Was mich an Doom immer erinnert war und ist John Carmack und John Romero.
Zwei Urgesteine der Spielgeschichte und ganz besonders J.Carmack auch nach Doom.
Zusammen mit Tim Sweeney einer der Größten aller Zeiten in dieser Branche in diesem Geschäft.
Was wäre die Spielwelt ohne die beiden.
Die Spiele die auf der Engine von Carmack laufen sind Legendär, die Spiele die auf der Unreal Engine von Tim laufen immer noch das Maß in 2021/2022.
Auf beiden laufen Zig Legendäre Spiele die Unvergesslich sind.
Auf der einen Seite Doom und Quake, auf der anderen Seite Unreal / UT99 und der Unglaubliche Unreal Editor.
Ihren Ego muss man nicht mögen, aber solche Genies haben eben ihr Eigen, Steve Jobs war auch so einer. 
Genies mit Fehler eben.


----------



## arrgh (4. Dezember 2021)

Batze schrieb:


> Was mich an Doom immer erinnert war und ist John Carmack und John Romero.
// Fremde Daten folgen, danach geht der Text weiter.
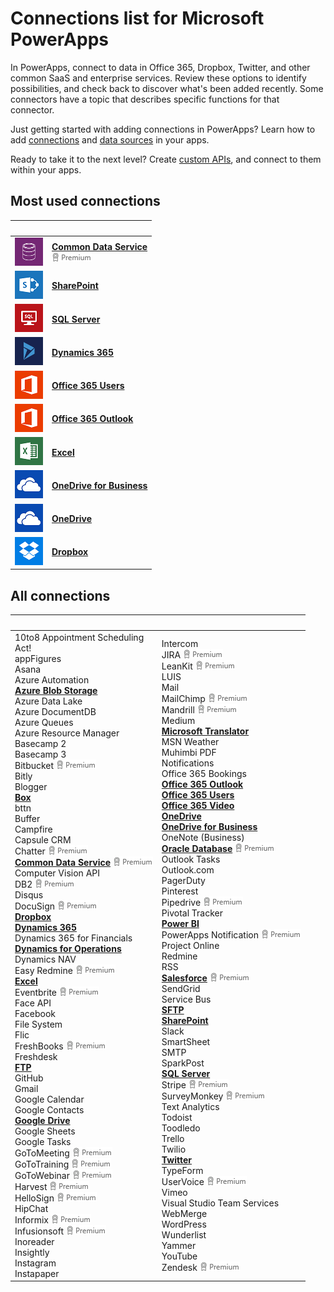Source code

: <properties
	pageTitle="List of connections | Microsoft PowerApps"
	description="Overview of all the available connections you can use to build apps"
	services=""
	suite="powerapps"
	documentationCenter=""
	authors="archnair"
	manager="anneta"
	editor=""
    tags=""/>

<tags
	ms.service="powerapps"
	ms.workload="na"
	ms.tgt_pltfrm="na"
	ms.devlang="na"
	ms.topic="article"
	ms.date="02/08/2017"
	ms.author="archanan"/>

# Connections list for Microsoft PowerApps #
In PowerApps, connect to data in Office 365, Dropbox, Twitter, and other common SaaS and enterprise services. Review these options to identify possibilities, and check back to discover what's been added recently. Some connectors have a topic that describes specific functions for that connector.

Just getting started with adding connections in PowerApps? Learn how to add [connections](add-manage-connections.md) and [data sources](add-data-connection.md) in your apps.

Ready to take it to the next level? Create [custom APIs](register-custom-api.md), and connect to them within your apps.

## Most used connections ##
| &nbsp; | &nbsp; |
|---|---|
|![](./media/connections-list/cdm.png) |[**Common Data Service**](data-platform-intro.md)<br>![](./media/connections-list/premium.png)|
|![](./media/connections-list/sharepoint.png) |[**SharePoint**](./connections/connection-sharepoint-online.md)|
|![](./media/connections-list/sql.png) |[**SQL Server**](./connections/connection-azure-sqldatabase.md)|
|![](./media/connections-list/dynamics-365.png) |[**Dynamics 365**](./connections/connection-dynamics-crmonline.md)|
|![](./media/connections-list/office365.png) |[**Office 365 Users**](./connections/connection-office365-users.md)|
|![](./media/connections-list/office365.png) |[**Office 365 Outlook**](./connections/connection-office365-outlook.md)|
|![](./media/connections-list/excel.png) |[**Excel**](./connections/connection-excel.md)|
|![](./media/connections-list/onedrive.png) |[**OneDrive for Business**](cloud-storage-blob-connections.md)|
|![](./media/connections-list/onedrive.png) |[**OneDrive**](cloud-storage-blob-connections.md)|
|![](./media/connections-list/dropbox.png) |[**Dropbox**](cloud-storage-blob-connections.md)|

## All connections ##
| &nbsp; | &nbsp; |
|---|---|
|10to8 Appointment Scheduling<br>Act!<br>appFigures<br>Asana<br>Azure Automation<br>[**Azure Blob Storage**](./connections/cloud-storage-blob-connections.md)<br>Azure Data Lake<br>Azure DocumentDB<br>Azure Queues<br>Azure Resource Manager<br>Basecamp 2<br>Basecamp 3<br>Bitbucket ![](./media/connections-list/premium.png)<br>Bitly<br>Blogger<br>[**Box**](./connections/cloud-storage-blob-connections.md)<br>bttn<br>Buffer<br>Campfire<br>Capsule CRM<br>Chatter ![](./media/connections-list/premium.png)<br>[**Common Data Service**](data-platform-intro.md) ![](./media/connections-list/premium.png)<br>Computer Vision API<br>DB2 ![](./media/connections-list/premium.png)<br>Disqus<br>DocuSign ![](./media/connections-list/premium.png)<br>[**Dropbox**](./connections/cloud-storage-blob-connections.md)<br>[**Dynamics 365**](./connections/connection-dynamics-crmonline.md)<br>Dynamics 365 for Financials<br>[**Dynamics for Operations**](./connections/connection-dynamicsax.md)<br>Dynamics NAV<br>Easy Redmine ![](./media/connections-list/premium.png)<br>[**Excel**](./connections/connection-excel.md)<br>Eventbrite ![](./media/connections-list/premium.png)<br>Face API<br>Facebook<br>File System<br>Flic<br>FreshBooks ![](./media/connections-list/premium.png)<br>Freshdesk<br>[**FTP**](./connections/connection-ftp.md)<br>GitHub<br>Gmail<br>Google Calendar<br>Google Contacts<br>[**Google Drive**](./connections/cloud-storage-blob-connections.md)<br>Google Sheets<br>Google Tasks<br>GoToMeeting ![](./media/connections-list/premium.png)<br>GoToTraining ![](./media/connections-list/premium.png)<br>GoToWebinar ![](./media/connections-list/premium.png)<br>Harvest ![](./media/connections-list/premium.png)<br>HelloSign ![](./media/connections-list/premium.png)<br>HipChat<br>Informix ![](./media/connections-list/premium.png)<br>Infusionsoft ![](./media/connections-list/premium.png)<br>Inoreader<br>Insightly<br>Instagram<br>Instapaper|Intercom<br>JIRA ![](./media/connections-list/premium.png)<br>LeanKit ![](./media/connections-list/premium.png)<br>LUIS<br>Mail<br>MailChimp ![](./media/connections-list/premium.png)<br>Mandrill ![](./media/connections-list/premium.png)<br>Medium<br>[**Microsoft Translator**](./connections/connection-microsoft-translator.md)<br>MSN Weather<br>Muhimbi PDF<br>Notifications<br>Office 365 Bookings<br>[**Office 365 Outlook**](./connections/connection-office365-outlook.md)<br>[**Office 365 Users**](./connections/connection-office365-users.md)<br>[**Office 365 Video**](./connections/connection-office365-video.md)<br>[**OneDrive**](./connections/cloud-storage-blob-connections.md)<br>[**OneDrive for Business**](./connections/cloud-storage-blob-connections.md)<br>OneNote (Business)<br>[**Oracle Database**](./connections/connection-oracledb.md) ![](./media/connections-list/premium.png)<br>Outlook Tasks<br>Outlook.com<br>PagerDuty<br>Pinterest<br>Pipedrive ![](./media/connections-list/premium.png)<br>Pivotal Tracker<br>[**Power BI**](./connections/connection-powerbi.md)<br>PowerApps Notification ![](./media/connections-list/premium.png)<br>Project Online<br>Redmine<br>RSS<br>[**Salesforce**](./connections/connection-salesforce.md) ![](./media/connections-list/premium.png)<br>SendGrid<br>Service Bus<br>[**SFTP**](./connections/connection-sftp.md)<br>[**SharePoint**](./connections/connection-sharepoint-online.md)<br>Slack<br>SmartSheet<br>SMTP<br>SparkPost<br>[**SQL Server**](./connections/connection-azure-sqldatabase.md)<br>Stripe ![](./media/connections-list/premium.png)<br>SurveyMonkey ![](./media/connections-list/premium.png)<br>Text Analytics<br>Todoist<br>Toodledo<br>Trello<br>Twilio<br>[**Twitter**](./connections/connection-twitter.md)<br>TypeForm<br>UserVoice ![](./media/connections-list/premium.png)<br>Vimeo<br>Visual Studio Team Services<br>WebMerge<br>WordPress<br>Wunderlist<br>Yammer<br>YouTube<br>Zendesk ![](./media/connections-list/premium.png)|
			Dieser Inhalt steht nur eingeloggten Mitgliedern zur Verfügung.
        



Ich erinnere mich vor allem an Romeros Ego


----------



## Batze (4. Dezember 2021)

Ich erzähl das immer wieder gerne, weil es so Episch ist.
Wusstest du das J.Carmack damals in einer Nacht den Treiber für die 3DFX zu damals Tomb Raider Programmiert hat, damit wir alle Tomb Raider I mit der Neuen Voodoo3DFX Karte perfekt zocken konnten.
Eine Wahnsinns Leistung. Das hat der wirklich ganz alleine gemacht in einer Nacht.  Das hat er in reiner Maschinensprache, also rein Assembler Code  geschrieben. Wahnsinn.
Was für eine Leistung damals. 
Da muss man einfach seinen Hut vor ziehen.


----------



## arrgh (4. Dezember 2021)

Wenn das unsere Jugendlichen sein sollen, dann lässt sich dazu nur eines sagen: Die Menschheit ist dem Untergang geweiht.





__ Youtube
				- Extern eingebundener Inhalt
			


__
youtube.com/watch/?v=GC7Onhm3tto

				
				An dieser Stelle findest du externe Inhalte von Youtube. Zum Schutz deiner persönlichen Daten werden externe Einbindungen erst angezeigt, wenn du dies durch Klick auf "Alle externen Inhalte laden" bestätigst:
			

Alle externen Inhalte laden

Ich bin damit einverstanden, dass mir externe Inhalte angezeigt werden. Damit werden personenbezogene Daten an Drittplattformen übermittelt. Weitere Informationen gibt es auf der Datenschutzseite.


----------



## McDrake (4. Dezember 2021)

arrgh schrieb:


> Wenn das unsere Jugendlichen sein sollen, dann lässt sich dazu nur eines sagen: Die Menschheit ist dem Untergang geweiht.


Wiese meinst Du.
Finde, die haben sich gut geschlagen.


----------



## arrgh (4. Dezember 2021)

McDrake schrieb:


> Wiese meinst Du.
> Finde, die haben sich gut geschlagen.


Das mag schon sein, allerdings haben die Kids den Arbeitsauftrag offenbar nicht wirklich verinnerlicht. Es heißt: "Rip an tear!"
Da schlurft man nicht einfach durch die Korridore und gibt ein gelegentliches "Höhö... goil" von sich. Ich erwarte mir da schon eher weit aufgerissene und blutunterlaufene Augen, Schaum vorm Maul, Schnappatmung und willkürliches Gekreische sowie Gekichere!


----------



## McDrake (4. Dezember 2021)

arrgh schrieb:


> Das mag schon sein, allerdings haben die Kids den Arbeitsauftrag offenbar nicht wirklich verinnerlicht. Es heißt: "Rip an tear!"
> Da schlurft man nicht einfach durch die Korridore und gibt ein gelegentliches "Höhö... goil" von sich. Ich erwarte mir da schon eher weit aufgerissene und blutunterlaufene Augen, Schaum vorm Maul, Schnappatmung und willkürliches Gekreische sowie Gekichere!


Rip & Tear?
Bin wohl zu alt 

Es gehts doch einfach darum, wie heutige Kids auf das Original-Doom reagieren, wenn sies zum ersten Mal spielen. Warum soll man da blutunterlaufene Augen haben. 
Im Gegenteil, ich finds ganz interessant, wie sie zu Beginn gaaanz vorsichtig vorgehen und gespannt sind.


----------



## arrgh (4. Dezember 2021)

McDrake schrieb:


> Warum soll man da blutunterlaufene Augen haben.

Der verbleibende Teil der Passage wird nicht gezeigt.